How to complete this task.
Would you return the lines that run from the start of the data below to the line with "マッピングする(sar-result_and_nmap-log.sh)", both included, exactly as written and without pictures?

Input.
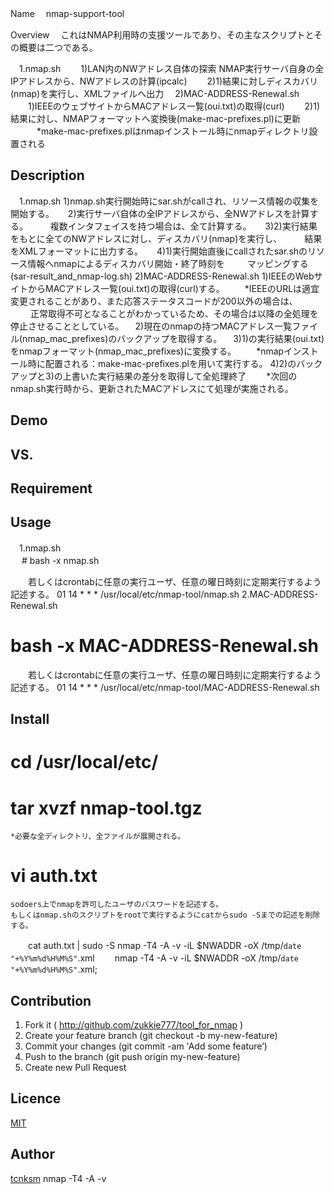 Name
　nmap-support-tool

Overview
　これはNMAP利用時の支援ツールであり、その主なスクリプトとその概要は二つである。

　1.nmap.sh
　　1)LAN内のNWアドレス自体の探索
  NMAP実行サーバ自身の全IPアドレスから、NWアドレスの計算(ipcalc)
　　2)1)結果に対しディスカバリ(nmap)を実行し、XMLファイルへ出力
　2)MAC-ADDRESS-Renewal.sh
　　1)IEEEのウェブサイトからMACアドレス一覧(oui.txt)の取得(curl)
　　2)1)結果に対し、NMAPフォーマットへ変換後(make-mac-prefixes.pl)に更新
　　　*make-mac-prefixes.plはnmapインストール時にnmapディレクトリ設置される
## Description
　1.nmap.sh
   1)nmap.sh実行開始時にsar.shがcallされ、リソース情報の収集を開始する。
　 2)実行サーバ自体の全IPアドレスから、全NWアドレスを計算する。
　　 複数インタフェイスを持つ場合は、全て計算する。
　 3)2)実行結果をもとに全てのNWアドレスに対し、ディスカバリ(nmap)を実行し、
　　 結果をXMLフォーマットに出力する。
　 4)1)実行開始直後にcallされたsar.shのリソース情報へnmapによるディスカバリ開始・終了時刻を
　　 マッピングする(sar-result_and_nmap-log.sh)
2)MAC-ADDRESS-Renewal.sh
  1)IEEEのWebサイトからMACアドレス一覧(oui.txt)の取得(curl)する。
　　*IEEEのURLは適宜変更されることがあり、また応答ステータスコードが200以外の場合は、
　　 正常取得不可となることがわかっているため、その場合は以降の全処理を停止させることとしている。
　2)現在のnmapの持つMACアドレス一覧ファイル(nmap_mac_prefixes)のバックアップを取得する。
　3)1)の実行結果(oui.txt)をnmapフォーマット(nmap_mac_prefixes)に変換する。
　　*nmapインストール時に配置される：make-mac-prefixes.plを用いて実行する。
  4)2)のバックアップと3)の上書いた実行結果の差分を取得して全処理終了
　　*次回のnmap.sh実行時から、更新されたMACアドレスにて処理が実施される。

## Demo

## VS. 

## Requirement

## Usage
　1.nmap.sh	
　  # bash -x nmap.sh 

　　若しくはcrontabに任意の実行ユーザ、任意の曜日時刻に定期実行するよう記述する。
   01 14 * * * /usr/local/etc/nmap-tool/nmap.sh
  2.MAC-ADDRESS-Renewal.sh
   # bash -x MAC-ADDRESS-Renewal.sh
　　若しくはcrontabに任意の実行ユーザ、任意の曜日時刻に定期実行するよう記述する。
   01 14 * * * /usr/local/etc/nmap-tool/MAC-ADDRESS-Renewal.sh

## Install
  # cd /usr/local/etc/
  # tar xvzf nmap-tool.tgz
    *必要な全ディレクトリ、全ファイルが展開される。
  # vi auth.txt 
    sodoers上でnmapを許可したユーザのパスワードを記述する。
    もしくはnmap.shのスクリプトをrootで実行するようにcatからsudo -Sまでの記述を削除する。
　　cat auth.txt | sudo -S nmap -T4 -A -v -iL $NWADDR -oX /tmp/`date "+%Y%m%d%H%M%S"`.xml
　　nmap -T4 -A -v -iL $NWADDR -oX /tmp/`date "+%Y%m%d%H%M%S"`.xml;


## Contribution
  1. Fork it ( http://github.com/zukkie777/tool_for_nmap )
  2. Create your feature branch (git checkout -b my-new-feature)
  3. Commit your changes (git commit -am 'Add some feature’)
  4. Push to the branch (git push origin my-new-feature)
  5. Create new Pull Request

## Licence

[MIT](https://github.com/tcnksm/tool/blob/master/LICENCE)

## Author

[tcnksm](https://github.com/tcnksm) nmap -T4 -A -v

Written solution.
 Name
　nmap-support-tool

Overview
　これはNMAP利用時の支援ツールであり、その主なスクリプトとその概要は二つである。

　1.nmap.sh
　　1)LAN内のNWアドレス自体の探索
  NMAP実行サーバ自身の全IPアドレスから、NWアドレスの計算(ipcalc)
　　2)1)結果に対しディスカバリ(nmap)を実行し、XMLファイルへ出力
　2)MAC-ADDRESS-Renewal.sh
　　1)IEEEのウェブサイトからMACアドレス一覧(oui.txt)の取得(curl)
　　2)1)結果に対し、NMAPフォーマットへ変換後(make-mac-prefixes.pl)に更新
　　　*make-mac-prefixes.plはnmapインストール時にnmapディレクトリ設置される
## Description
　1.nmap.sh
   1)nmap.sh実行開始時にsar.shがcallされ、リソース情報の収集を開始する。
　 2)実行サーバ自体の全IPアドレスから、全NWアドレスを計算する。
　　 複数インタフェイスを持つ場合は、全て計算する。
　 3)2)実行結果をもとに全てのNWアドレスに対し、ディスカバリ(nmap)を実行し、
　　 結果をXMLフォーマットに出力する。
　 4)1)実行開始直後にcallされたsar.shのリソース情報へnmapによるディスカバリ開始・終了時刻を
　　 マッピングする(sar-result_and_nmap-log.sh)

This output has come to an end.